Turkey signed the Nuclear Nonproliferation Treaty in 1980, and has also signed the 1996 Comprehensive Nuclear-Test-Ban Treaty, which bans all nuclear detonations for any purpose.

Pointing out that Turkey had been denied weapons deals by allied nations, the Turkish president said that this had led to the country producing its own weaponry.

"We asked for smart bombs from (U.S. President Barack) Obama, told him we needed them, but they didn't give them to us. We've asked (Obama's successor Donald) Trump as well, but nothing's come of it. So we're making them ourselves," Erdoğan said.

Turkey will also begin manufacturing a new type of armed drones in the near future, the Turkish president said.

Turkey's strongman also slammed the efforts of rebellious former AKP heavyweights were merely ‘’projects’’ to destroy the Islamist party, Erdoğan said.

‘’Those who are looking to damage Turkey’s ruling AKP for their political aspirations have in the end always suffered a defeat,’’ Erdoğan said during the dinner with AKP organisations in Ankara on Wednesday to mark the 100th anniversary of the Sivas Congress, a milestone in the independence of the Turkish Republic.

The arrival of the founder of the Turkish republic, Mustafa Kemal Atatürk, at the Congress in 1919, confirming his position as chair of the executive committee of the national resistance, is considered a turning point in the formation of the Turkish Republic.

Erdoğan’s statement arrived amid increasing reports of a new conservative political movement led by former allies of the president, including former Finance and Deputy Prime Minister Ali Babacan and former President Abdullah Gül.

Commentators in Turkey have speculated that the planned arrival by the year’s end of that movement and another led by a former AKP prime minister, Ahmet Davutoğlu, could challenge the ruling party’s command of Turkey’s large conservative demographic after 17 years in power.

“Do not forget that all of these are projects,’’ The Turkish president said.
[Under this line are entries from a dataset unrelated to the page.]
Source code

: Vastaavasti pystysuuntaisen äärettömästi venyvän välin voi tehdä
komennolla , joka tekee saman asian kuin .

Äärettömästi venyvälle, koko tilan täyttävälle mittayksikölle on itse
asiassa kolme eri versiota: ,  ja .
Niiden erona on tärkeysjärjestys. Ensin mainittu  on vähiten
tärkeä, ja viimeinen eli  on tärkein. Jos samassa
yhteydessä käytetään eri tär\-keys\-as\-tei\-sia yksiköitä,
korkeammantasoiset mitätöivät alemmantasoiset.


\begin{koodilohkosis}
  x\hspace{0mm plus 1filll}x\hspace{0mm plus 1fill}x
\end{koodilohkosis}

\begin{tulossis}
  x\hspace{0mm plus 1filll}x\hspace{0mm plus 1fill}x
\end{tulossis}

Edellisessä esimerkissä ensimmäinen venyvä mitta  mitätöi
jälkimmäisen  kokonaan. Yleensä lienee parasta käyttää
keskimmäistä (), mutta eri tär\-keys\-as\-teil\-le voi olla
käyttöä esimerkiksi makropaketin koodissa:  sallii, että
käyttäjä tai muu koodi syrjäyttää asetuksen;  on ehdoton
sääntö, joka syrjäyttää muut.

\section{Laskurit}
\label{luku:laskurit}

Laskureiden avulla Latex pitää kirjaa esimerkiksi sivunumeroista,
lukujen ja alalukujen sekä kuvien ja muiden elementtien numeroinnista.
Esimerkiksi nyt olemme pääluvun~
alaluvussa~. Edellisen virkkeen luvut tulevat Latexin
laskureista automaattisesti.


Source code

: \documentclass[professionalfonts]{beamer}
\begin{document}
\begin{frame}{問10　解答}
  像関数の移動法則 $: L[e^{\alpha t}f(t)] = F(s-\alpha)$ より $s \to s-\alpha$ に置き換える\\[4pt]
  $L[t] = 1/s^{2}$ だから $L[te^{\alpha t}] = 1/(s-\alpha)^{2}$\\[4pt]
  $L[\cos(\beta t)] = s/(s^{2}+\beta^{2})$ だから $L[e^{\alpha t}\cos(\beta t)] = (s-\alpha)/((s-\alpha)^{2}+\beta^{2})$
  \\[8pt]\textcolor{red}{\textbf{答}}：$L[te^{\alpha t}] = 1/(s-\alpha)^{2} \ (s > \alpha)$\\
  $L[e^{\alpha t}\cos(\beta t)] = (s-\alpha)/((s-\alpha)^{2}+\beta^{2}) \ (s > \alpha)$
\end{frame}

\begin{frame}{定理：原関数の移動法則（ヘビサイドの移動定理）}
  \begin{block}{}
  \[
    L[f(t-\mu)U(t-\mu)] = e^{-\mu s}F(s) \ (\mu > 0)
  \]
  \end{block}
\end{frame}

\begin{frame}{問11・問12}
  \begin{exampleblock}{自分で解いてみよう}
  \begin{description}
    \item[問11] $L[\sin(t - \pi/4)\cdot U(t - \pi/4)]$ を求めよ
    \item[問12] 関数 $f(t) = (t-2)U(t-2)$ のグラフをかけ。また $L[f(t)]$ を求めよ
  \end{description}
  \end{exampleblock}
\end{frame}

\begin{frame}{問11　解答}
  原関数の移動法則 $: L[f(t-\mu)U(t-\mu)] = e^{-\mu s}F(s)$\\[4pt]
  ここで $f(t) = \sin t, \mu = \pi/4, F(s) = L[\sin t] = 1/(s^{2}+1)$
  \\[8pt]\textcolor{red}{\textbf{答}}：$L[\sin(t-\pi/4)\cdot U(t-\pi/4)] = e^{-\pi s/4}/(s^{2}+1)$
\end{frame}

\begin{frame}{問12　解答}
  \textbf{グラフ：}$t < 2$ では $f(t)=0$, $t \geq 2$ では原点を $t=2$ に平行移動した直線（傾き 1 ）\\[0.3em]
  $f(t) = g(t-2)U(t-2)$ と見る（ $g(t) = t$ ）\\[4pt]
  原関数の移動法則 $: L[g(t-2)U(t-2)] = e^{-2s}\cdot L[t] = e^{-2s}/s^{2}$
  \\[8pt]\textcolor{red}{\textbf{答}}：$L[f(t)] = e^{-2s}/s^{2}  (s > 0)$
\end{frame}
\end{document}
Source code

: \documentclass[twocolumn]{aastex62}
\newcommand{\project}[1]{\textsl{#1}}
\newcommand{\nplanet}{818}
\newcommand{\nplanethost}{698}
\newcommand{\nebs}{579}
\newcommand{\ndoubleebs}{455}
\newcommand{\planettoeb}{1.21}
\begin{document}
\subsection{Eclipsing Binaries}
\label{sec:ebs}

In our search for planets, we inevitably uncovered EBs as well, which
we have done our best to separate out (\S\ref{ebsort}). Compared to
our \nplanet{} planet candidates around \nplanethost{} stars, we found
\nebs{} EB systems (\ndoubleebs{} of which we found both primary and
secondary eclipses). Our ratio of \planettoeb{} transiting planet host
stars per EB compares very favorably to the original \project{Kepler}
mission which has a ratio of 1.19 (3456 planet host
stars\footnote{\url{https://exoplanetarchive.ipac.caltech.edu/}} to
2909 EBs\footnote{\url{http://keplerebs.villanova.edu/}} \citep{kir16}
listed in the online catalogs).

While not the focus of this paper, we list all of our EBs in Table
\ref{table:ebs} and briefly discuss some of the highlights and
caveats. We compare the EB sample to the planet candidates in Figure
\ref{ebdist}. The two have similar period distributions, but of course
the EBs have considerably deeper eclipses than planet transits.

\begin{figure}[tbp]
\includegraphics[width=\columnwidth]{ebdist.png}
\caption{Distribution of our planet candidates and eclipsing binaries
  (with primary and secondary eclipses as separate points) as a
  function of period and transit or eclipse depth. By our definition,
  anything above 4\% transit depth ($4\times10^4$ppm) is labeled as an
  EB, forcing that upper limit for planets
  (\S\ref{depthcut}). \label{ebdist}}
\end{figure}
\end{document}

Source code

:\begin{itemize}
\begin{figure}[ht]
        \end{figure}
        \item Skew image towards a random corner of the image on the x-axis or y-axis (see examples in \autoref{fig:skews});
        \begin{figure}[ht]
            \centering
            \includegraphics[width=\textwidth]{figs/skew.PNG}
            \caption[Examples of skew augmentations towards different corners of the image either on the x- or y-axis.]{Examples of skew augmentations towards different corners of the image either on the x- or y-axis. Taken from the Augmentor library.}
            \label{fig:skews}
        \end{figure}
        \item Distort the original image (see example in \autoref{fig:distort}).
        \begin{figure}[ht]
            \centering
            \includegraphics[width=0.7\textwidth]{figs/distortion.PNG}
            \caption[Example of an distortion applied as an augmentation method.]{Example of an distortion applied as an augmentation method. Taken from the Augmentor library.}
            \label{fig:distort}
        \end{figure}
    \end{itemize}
Turkish press outlets interpreted the speech as a reference to the rebels' efforts to establish new parties.

Erdoğan vowed that Turkey would continue in its struggle despite increased scenarios against the country, referring to ‘’forces’’ which are looking to divide the country.

“We are declaring the integrity of our homeland in the face of those with separatist intentions. Our movement with the sovereignty of the national will against the centres of tutelage is a fundamental principle. These are the principles of the struggle for survival that we maintain within and outside of our borders,’’ Erdoğan said.

Turkey’s strongman also spoke of Turkey’s purchase of the Russian S-400 system, a move which led Washington to eject Turkey from the programme to build F-35 advanced fighter jets and threaten Ankara with sanctions.

Erdoğan said that Turkey had already taken delivery of the first battery of the Russian S-400 missile systems in July and was in the process of procuring its second.

“This of course adds a completely different power to our defence system. Whatever we have done in the past 18 years has been for the people of Turkey,’’ the Turkish president said.

Erdoğan on Wednesday also called on the ruling AKP organisations to work hard ahead of the next elections slated for 2023 in order to improve on their poor performance in the March local elections, which saw the party lose five of Turkey’s most populous provinces.